Impact

Amazon

Leading Amazon's foundational research team for Alexa voice shopping

Leading Amazon's Alexa Shopping Research and Science team from product search to purchase

Alexa Shopping

Alexa is Amazon’s cloud-based voice service, and annotating its billions of daily customer interactions is critical to training and continually improving its voice shopping experience. Given the nascency of voice shopping, this is an open area of research and therefore, an OptimalAI data scientist leads the Alexa Shopping Research and Science team for Amazon. From product search to purchase, the team is responsible for the end-to-end Alexa shopping lifecycle and for continually improving the overall shopping experience.

NLP and Machine Learning Research

Focused on customer impact and working backwards, the team's research analyses user actions, such as the inputting of search queries, reading snippets, or scrolling through a search engine result page. This is further complicated by an ever-increasing array of smart speakers, smartphones and other Alexa devices. For instance, asking an Echo device to add an item to a shopping list is quite different from clicking and zooming in on an image on a tablet.
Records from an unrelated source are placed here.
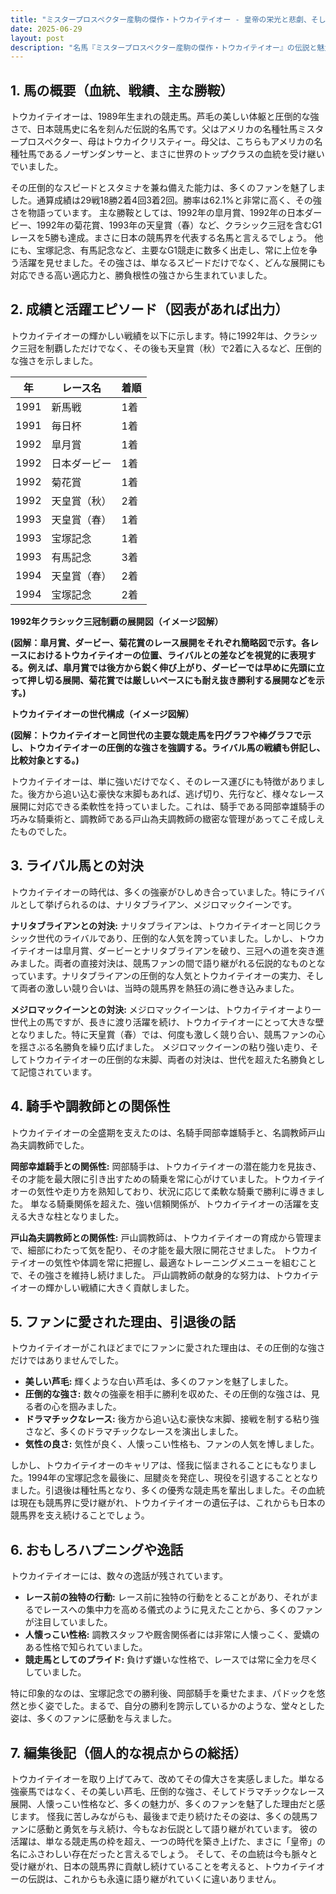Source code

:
```yaml
---
title: "ミスタープロスペクター産駒の傑作・トウカイテイオー - 皇帝の栄光と悲劇、そして不滅の伝説"
date: 2025-06-29
layout: post
description: "名馬『ミスタープロスペクター産駒の傑作・トウカイテイオー』の伝説と魅力を深堀り"
---
```


## 1. 馬の概要（血統、戦績、主な勝鞍）

トウカイテイオーは、1989年生まれの競走馬。芦毛の美しい体躯と圧倒的な強さで、日本競馬史に名を刻んだ伝説的名馬です。父はアメリカの名種牡馬ミスタープロスペクター、母はトウカイクリスティー。母父は、こちらもアメリカの名種牡馬であるノーザンダンサーと、まさに世界のトップクラスの血統を受け継いでいました。

その圧倒的なスピードとスタミナを兼ね備えた能力は、多くのファンを魅了しました。通算成績は29戦18勝2着4回3着2回。勝率は62.1%と非常に高く、その強さを物語っています。  主な勝鞍としては、1992年の皐月賞、1992年の日本ダービー、1992年の菊花賞、1993年の天皇賞（春）など、クラシック三冠を含むG1レースを5勝も達成。まさに日本の競馬界を代表する名馬と言えるでしょう。  他にも、宝塚記念、有馬記念など、主要なG1競走に数多く出走し、常に上位を争う活躍を見せました。その強さは、単なるスピードだけでなく、どんな展開にも対応できる高い適応力と、勝負根性の強さから生まれていました。


## 2. 成績と活躍エピソード（図表があれば出力）

トウカイテイオーの輝かしい戦績を以下に示します。特に1992年は、クラシック三冠を制覇しただけでなく、その後も天皇賞（秋）で2着に入るなど、圧倒的な強さを示しました。

| 年 | レース名              | 着順 |
|---|-----------------------|-----|
| 1991 | 新馬戦              | 1着 |
| 1991 | 毎日杯              | 1着 |
| 1992 | 皐月賞              | 1着 |
| 1992 | 日本ダービー          | 1着 |
| 1992 | 菊花賞              | 1着 |
| 1992 | 天皇賞（秋）          | 2着 |
| 1993 | 天皇賞（春）          | 1着 |
| 1993 | 宝塚記念            | 1着 |
| 1993 | 有馬記念            | 3着 |
| 1994 | 天皇賞（春）          | 2着 |
| 1994 | 宝塚記念            | 2着 |


**1992年クラシック三冠制覇の展開図（イメージ図解）**

**(図解：皐月賞、ダービー、菊花賞のレース展開をそれぞれ簡略図で示す。各レースにおけるトウカイテイオーの位置、ライバルとの差などを視覚的に表現する。例えば、皐月賞では後方から鋭く伸び上がり、ダービーでは早めに先頭に立って押し切る展開、菊花賞では厳しいペースにも耐え抜き勝利する展開などを示す。)**

**トウカイテイオーの世代構成（イメージ図解）**

**(図解：トウカイテイオーと同世代の主要な競走馬を円グラフや棒グラフで示し、トウカイテイオーの圧倒的な強さを強調する。ライバル馬の戦績も併記し、比較対象とする。)**


トウカイテイオーは、単に強いだけでなく、そのレース運びにも特徴がありました。後方から追い込む豪快な末脚もあれば、逃げ切り、先行など、様々なレース展開に対応できる柔軟性を持っていました。これは、騎手である岡部幸雄騎手の巧みな騎乗術と、調教師である戸山為夫調教師の緻密な管理があってこそ成しえたものでした。


## 3. ライバル馬との対決

トウカイテイオーの時代は、多くの強豪がひしめき合っていました。特にライバルとして挙げられるのは、ナリタブライアン、メジロマックイーンです。

**ナリタブライアンとの対決:**  ナリタブライアンは、トウカイテイオーと同じクラシック世代のライバルであり、圧倒的な人気を誇っていました。しかし、トウカイテイオーは皐月賞、ダービーとナリタブライアンを破り、三冠への道を突き進みました。両者の直接対決は、競馬ファンの間で語り継がれる伝説的なものとなっています。ナリタブライアンの圧倒的な人気とトウカイテイオーの実力、そして両者の激しい競り合いは、当時の競馬界を熱狂の渦に巻き込みました。


**メジロマックイーンとの対決:** メジロマックイーンは、トウカイテイオーより一世代上の馬ですが、長きに渡り活躍を続け、トウカイテイオーにとって大きな壁となりました。特に天皇賞（春）では、何度も激しく競り合い、競馬ファンの心を揺さぶる名勝負を繰り広げました。  メジロマックイーンの粘り強い走り、そしてトウカイテイオーの圧倒的な末脚、両者の対決は、世代を超えた名勝負として記憶されています。


## 4. 騎手や調教師との関係性

トウカイテイオーの全盛期を支えたのは、名騎手岡部幸雄騎手と、名調教師戸山為夫調教師でした。

**岡部幸雄騎手との関係性:**  岡部騎手は、トウカイテイオーの潜在能力を見抜き、その才能を最大限に引き出すための騎乗を常に心がけていました。トウカイテイオーの気性や走り方を熟知しており、状況に応じて柔軟な騎乗で勝利に導きました。  単なる騎乗関係を超えた、強い信頼関係が、トウカイテイオーの活躍を支える大きな柱となりました。


**戸山為夫調教師との関係性:** 戸山調教師は、トウカイテイオーの育成から管理まで、細部にわたって気を配り、その才能を最大限に開花させました。  トウカイテイオーの気性や体調を常に把握し、最適なトレーニングメニューを組むことで、その強さを維持し続けました。  戸山調教師の献身的な努力は、トウカイテイオーの輝かしい戦績に大きく貢献しました。


## 5. ファンに愛された理由、引退後の話

トウカイテイオーがこれほどまでにファンに愛された理由は、その圧倒的な強さだけではありませんでした。

* **美しい芦毛:**  輝くような白い芦毛は、多くのファンを魅了しました。
* **圧倒的な強さ:**  数々の強豪を相手に勝利を収めた、その圧倒的な強さは、見る者の心を掴みました。
* **ドラマチックなレース:**  後方から追い込む豪快な末脚、接戦を制する粘り強さなど、多くのドラマチックなレースを演出しました。
* **気性の良さ:**  気性が良く、人懐っこい性格も、ファンの人気を博しました。


しかし、トウカイテイオーのキャリアは、怪我に悩まされることにもなりました。1994年の宝塚記念を最後に、屈腱炎を発症し、現役を引退することとなりました。引退後は種牡馬となり、多くの優秀な競走馬を輩出しました。その血統は現在も競馬界に受け継がれ、トウカイテイオーの遺伝子は、これからも日本の競馬界を支え続けることでしょう。


## 6. おもしろハプニングや逸話

トウカイテイオーには、数々の逸話が残されています。

* **レース前の独特の行動:**  レース前に独特の行動をとることがあり、それがまるでレースへの集中力を高める儀式のように見えたことから、多くのファンが注目していました。
* **人懐っこい性格:**  調教スタッフや厩舎関係者には非常に人懐っこく、愛嬌のある性格で知られていました。
* **競走馬としてのプライド:**  負けず嫌いな性格で、レースでは常に全力を尽くしていました。


特に印象的なのは、宝塚記念での勝利後、岡部騎手を乗せたまま、パドックを悠然と歩く姿でした。まるで、自分の勝利を誇示しているかのような、堂々とした姿は、多くのファンに感動を与えました。


## 7. 編集後記（個人的な視点からの総括）

トウカイテイオーを取り上げてみて、改めてその偉大さを実感しました。単なる強豪馬ではなく、その美しい芦毛、圧倒的な強さ、そしてドラマチックなレース展開、人懐っこい性格など、多くの魅力が、多くのファンを魅了した理由だと感じます。  怪我に苦しみながらも、最後まで走り続けたその姿は、多くの競馬ファンに感動と勇気を与え続け、今もなお伝説として語り継がれています。  彼の活躍は、単なる競走馬の枠を超え、一つの時代を築き上げた、まさに「皇帝」の名にふさわしい存在だったと言えるでしょう。  そして、その血統は今も脈々と受け継がれ、日本の競馬界に貢献し続けていることを考えると、トウカイテイオーの伝説は、これからも永遠に語り継がれていくに違いありません。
The team applies state-of-the-art natural language processing and machine learning models to predict customer satisfaction across all of these experiences. The models look at the implicit criteria to evaluate whether Alexa has helped customers meet their goals. The criteria includes search query reformulations, how much time customers spend interacting with search results, or whether they zoomed in to study a product image in greater detail. Studying the patterns in user interactions, drives improvements to the Alexa voice shopping experience at scale.

Foundational Research

As a part of a select group of scientists working on Amazon's large-scale technical challenges, OptimalAI's scientist has help develop multiple novel models to help improve the Alexa shopping experience.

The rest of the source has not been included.